Haciendo un esfuerzo sobrehumano podríamos recordar aquellas comedias que fueron protagonizadas por Rock Hudson y Doris Day a principios de los años sesenta y que dieron comienzo a un subgénero que se conoció en todo el mundo como “comedia de teléfonos blancos”. La fórmula de aquellas películas, de las que podríamos destacar algún título como la fundacional Confidencias a medianoche, Pijama para dos o No me mandes flores era muy sencilla. Se trataba de enaltecer como la puerta de la felicidad a aquellos años, vendiendo un estilo americano de vida que se acercaba mucho al ideal revestido de plástico, con un enredo amoroso de por medio (a elegir entre matrimonio que comienza a tener problemas por la evolución personal de la mujer o pareja que inicia un romance con pinta de normal y que suele descolocar al hombre por las particularidades de carácter que muestra la fémina) y con un amigo que solía ser testigo de todo el lío y desempeñaba, además, el papel de donaire.
Por lo demás, todo es igual. El chalet ultramoderno de las familias americanas se transforma en el caserón con olor a madera vieja y pisada crujiente, el tipo es encantador aunque algo obsesivo, la chica es pura delicia, con torpezas propias de una fémina que no está nada segura de sí misma hasta que encuentra que su destino y su habilidad esencial consiste en escribir a máquina. El amor aparece. Y ya para coger bien el teléfono blanco por los cuernos, ponemos unos cuantos campeonatos de velocidad mecanográfica para añadir una historia mil veces contada, dos mil veces vista y tres mil veces eficaz.
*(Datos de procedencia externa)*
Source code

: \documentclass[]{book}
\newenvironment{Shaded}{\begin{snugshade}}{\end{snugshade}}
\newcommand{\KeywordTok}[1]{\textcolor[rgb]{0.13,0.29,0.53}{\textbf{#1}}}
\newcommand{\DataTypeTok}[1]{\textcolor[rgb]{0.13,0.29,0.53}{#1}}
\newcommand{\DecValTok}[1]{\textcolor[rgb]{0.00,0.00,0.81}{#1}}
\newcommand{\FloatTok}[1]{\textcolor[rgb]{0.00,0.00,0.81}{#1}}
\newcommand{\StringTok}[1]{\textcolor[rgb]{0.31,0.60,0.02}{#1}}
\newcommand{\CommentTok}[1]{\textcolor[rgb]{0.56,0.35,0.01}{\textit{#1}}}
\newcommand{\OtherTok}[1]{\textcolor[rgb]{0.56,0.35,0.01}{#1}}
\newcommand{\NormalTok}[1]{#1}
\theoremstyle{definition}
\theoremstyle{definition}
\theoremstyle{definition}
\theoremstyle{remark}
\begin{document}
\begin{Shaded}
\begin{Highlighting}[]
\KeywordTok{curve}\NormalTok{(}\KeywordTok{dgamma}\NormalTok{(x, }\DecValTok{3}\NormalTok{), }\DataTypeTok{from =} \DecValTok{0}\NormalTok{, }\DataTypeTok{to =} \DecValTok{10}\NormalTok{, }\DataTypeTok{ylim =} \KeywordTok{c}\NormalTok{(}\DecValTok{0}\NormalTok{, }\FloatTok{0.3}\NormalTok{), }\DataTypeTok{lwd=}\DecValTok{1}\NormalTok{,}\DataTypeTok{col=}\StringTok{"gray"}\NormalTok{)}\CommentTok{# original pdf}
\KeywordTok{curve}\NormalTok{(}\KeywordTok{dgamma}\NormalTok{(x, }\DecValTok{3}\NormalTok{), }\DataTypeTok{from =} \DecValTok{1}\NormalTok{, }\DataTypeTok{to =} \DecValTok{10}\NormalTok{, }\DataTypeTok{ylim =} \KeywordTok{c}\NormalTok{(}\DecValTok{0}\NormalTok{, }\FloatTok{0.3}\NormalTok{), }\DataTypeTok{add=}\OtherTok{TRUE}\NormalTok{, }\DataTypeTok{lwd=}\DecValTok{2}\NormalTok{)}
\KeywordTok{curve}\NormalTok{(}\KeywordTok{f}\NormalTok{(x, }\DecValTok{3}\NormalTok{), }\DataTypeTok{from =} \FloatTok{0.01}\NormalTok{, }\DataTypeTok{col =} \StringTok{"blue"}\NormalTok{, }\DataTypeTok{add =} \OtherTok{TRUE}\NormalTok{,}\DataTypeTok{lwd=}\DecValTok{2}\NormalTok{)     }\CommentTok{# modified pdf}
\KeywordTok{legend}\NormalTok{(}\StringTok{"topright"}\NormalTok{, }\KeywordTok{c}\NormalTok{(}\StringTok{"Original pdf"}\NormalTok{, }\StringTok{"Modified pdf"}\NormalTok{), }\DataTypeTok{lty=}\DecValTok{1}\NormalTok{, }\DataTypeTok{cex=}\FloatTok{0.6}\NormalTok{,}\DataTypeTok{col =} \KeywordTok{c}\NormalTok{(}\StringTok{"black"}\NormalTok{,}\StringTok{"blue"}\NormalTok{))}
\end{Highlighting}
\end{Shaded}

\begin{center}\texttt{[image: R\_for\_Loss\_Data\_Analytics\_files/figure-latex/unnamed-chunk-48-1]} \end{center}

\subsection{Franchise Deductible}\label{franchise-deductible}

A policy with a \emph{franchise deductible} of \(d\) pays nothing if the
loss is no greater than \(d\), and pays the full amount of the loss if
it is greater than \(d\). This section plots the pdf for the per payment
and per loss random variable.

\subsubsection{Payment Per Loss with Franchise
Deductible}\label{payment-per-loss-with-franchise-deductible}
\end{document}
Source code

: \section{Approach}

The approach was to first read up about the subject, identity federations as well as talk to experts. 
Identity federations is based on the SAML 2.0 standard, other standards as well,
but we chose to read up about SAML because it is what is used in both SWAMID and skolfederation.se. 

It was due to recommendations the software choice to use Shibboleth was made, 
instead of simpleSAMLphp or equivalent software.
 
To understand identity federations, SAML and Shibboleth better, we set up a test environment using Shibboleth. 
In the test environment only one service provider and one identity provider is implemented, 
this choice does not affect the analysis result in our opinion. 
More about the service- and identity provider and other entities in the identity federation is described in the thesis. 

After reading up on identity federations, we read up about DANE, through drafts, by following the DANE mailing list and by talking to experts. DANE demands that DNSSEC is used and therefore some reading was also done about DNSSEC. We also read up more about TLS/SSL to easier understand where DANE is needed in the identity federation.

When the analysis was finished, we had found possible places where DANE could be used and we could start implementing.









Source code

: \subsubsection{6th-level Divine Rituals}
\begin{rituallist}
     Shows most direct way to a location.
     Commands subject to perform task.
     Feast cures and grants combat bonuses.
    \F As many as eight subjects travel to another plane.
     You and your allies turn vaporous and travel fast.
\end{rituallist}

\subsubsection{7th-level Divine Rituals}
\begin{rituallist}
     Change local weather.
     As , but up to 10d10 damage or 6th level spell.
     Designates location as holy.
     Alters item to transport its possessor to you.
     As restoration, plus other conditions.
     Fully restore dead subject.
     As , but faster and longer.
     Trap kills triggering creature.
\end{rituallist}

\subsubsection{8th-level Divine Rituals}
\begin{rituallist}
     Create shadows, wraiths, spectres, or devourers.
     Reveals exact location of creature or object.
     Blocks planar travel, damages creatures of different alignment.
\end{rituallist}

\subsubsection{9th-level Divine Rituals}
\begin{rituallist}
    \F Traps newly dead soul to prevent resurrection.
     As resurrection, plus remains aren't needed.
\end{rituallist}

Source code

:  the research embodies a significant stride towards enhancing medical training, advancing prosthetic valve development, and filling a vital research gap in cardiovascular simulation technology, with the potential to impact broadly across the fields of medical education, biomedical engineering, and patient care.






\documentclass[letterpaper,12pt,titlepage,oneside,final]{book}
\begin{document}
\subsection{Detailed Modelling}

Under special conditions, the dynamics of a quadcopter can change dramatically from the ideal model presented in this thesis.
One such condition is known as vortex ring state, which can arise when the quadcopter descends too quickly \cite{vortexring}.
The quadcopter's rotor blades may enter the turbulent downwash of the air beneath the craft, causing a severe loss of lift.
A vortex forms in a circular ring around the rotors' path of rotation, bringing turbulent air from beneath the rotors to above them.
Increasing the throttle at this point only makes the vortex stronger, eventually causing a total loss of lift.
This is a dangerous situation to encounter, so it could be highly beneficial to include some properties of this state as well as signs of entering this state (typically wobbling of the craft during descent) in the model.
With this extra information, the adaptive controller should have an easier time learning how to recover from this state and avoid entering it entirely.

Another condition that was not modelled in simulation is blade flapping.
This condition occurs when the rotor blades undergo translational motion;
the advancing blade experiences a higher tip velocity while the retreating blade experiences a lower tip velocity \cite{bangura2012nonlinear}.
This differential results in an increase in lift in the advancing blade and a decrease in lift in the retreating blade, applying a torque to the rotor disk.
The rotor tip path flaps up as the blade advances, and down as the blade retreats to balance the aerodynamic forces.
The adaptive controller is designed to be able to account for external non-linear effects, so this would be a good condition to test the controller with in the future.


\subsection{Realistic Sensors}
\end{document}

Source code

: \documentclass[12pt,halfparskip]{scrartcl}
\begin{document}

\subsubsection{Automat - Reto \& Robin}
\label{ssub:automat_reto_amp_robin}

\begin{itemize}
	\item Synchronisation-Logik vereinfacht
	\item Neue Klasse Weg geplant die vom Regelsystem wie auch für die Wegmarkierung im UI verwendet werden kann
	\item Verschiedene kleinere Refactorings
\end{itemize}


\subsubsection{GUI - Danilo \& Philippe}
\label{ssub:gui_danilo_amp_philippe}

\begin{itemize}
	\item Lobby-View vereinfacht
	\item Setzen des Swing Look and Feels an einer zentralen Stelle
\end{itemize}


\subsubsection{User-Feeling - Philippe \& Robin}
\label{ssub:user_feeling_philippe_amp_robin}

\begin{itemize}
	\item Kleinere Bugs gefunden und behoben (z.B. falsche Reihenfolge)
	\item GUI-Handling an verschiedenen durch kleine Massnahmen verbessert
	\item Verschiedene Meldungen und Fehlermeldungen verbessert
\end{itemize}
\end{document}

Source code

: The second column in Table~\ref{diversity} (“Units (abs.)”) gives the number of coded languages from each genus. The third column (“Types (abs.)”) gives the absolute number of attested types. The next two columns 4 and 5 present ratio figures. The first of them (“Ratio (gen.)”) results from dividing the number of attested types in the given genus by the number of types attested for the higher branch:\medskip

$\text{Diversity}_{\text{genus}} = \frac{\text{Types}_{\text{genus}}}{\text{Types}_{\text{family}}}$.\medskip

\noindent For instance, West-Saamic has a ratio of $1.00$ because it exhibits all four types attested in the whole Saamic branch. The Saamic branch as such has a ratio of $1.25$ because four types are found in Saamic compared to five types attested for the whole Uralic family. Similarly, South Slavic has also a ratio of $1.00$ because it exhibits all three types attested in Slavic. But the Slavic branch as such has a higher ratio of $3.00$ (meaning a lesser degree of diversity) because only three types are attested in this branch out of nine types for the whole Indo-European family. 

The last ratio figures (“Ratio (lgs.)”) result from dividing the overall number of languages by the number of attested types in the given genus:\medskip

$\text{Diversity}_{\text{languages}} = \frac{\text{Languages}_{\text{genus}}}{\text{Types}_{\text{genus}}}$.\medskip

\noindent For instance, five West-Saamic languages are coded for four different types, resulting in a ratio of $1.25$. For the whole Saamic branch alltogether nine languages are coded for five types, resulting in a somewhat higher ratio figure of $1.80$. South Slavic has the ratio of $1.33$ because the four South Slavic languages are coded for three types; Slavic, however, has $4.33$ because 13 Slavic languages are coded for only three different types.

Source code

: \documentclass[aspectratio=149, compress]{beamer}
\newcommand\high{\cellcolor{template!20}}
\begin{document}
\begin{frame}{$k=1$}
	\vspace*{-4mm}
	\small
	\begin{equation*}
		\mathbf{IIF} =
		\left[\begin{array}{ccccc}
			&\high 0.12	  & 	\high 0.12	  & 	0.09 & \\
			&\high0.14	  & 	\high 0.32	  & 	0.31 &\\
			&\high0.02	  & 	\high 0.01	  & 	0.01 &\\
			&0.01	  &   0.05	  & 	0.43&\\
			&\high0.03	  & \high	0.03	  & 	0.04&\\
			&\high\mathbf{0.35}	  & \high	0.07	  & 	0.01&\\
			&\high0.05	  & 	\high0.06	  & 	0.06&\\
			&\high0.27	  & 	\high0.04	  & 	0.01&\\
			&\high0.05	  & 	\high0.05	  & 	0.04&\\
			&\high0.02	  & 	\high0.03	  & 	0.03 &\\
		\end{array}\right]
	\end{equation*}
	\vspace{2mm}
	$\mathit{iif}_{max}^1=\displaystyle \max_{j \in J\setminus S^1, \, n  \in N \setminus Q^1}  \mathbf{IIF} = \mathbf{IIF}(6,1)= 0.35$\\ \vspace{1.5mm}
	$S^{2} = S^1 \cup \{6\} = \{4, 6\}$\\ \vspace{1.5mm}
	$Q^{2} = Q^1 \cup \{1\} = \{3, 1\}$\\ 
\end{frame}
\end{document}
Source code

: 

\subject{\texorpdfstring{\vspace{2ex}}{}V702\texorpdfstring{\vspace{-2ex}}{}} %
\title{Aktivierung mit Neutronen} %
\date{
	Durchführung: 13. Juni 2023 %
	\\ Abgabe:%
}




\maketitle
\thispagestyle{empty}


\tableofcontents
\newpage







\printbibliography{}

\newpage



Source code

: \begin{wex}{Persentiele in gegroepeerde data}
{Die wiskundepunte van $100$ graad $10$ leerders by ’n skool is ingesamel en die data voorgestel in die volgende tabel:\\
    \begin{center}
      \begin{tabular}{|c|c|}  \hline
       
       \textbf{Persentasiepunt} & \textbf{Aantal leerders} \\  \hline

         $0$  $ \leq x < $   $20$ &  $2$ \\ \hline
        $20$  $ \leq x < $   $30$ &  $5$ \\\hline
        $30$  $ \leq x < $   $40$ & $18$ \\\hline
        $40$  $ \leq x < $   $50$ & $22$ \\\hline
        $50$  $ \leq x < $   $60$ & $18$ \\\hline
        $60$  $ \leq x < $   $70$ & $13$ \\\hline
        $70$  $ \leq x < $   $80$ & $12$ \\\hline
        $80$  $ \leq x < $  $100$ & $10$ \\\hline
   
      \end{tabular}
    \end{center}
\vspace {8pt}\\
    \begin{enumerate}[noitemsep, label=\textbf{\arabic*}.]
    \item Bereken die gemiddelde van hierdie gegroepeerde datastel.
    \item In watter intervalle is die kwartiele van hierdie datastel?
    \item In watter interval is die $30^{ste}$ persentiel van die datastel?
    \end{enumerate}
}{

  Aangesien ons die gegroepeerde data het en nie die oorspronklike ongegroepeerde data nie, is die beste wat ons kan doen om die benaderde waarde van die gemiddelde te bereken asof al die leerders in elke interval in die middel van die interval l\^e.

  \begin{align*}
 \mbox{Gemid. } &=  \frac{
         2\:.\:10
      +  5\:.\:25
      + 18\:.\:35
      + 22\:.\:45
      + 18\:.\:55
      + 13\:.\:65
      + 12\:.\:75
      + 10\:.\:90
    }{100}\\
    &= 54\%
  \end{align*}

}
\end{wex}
Los trazos cómicos son ligeros, la historia es leve como la pluma, los tópicos se suceden uno tras otro, sin perder de vista el manual para la perfecta comedia intrascendente y con dos aciertos destacables como la ambientación, creíble y muy ajustada, y el muy inteligente uso de la banda sonora que combina con sabiduría el jazz, la canción más puramente comercial de los sesenta, la tontería de moda y la versión sorprendente de alguna vieja conocida. Además, y esto también es una virtud, hay un homenaje evidente a Vértigo, de Alfred Hitchcock lo cual confiere algo de categoría a la secuencia en cuestión porque se eleva con clase y buen gusto por encima del conjunto de la película.
El resultado es que se deja ver. Sin grandes pretensiones, con la intención de pasar el rato soltando una o dos carcajadas y unas cincuenta sonrisas indulgentes con el mérito principal de ser una película europea que imita sin vergüenza una receta americana. El resto son teclas, miradas asesinas, más teclas, la aparición de los odiosos villanos que intentan aprovecharse vilmente, unas cuantas teclas más, interpretaciones aceptables, que huyen de la estridencia y se centran en la anécdota de todo y, además, teclas.
Así que ya saben, hagan un poco de gimnasia de dedos para aumentar la elasticidad, dejen que las manos retengan la memoria de las letras del teclado porque, si hay que ser sinceros, esta película tendrá un recuerdo fugaz, apenas nada, en forma de rato agradable y curvas de tonto amor.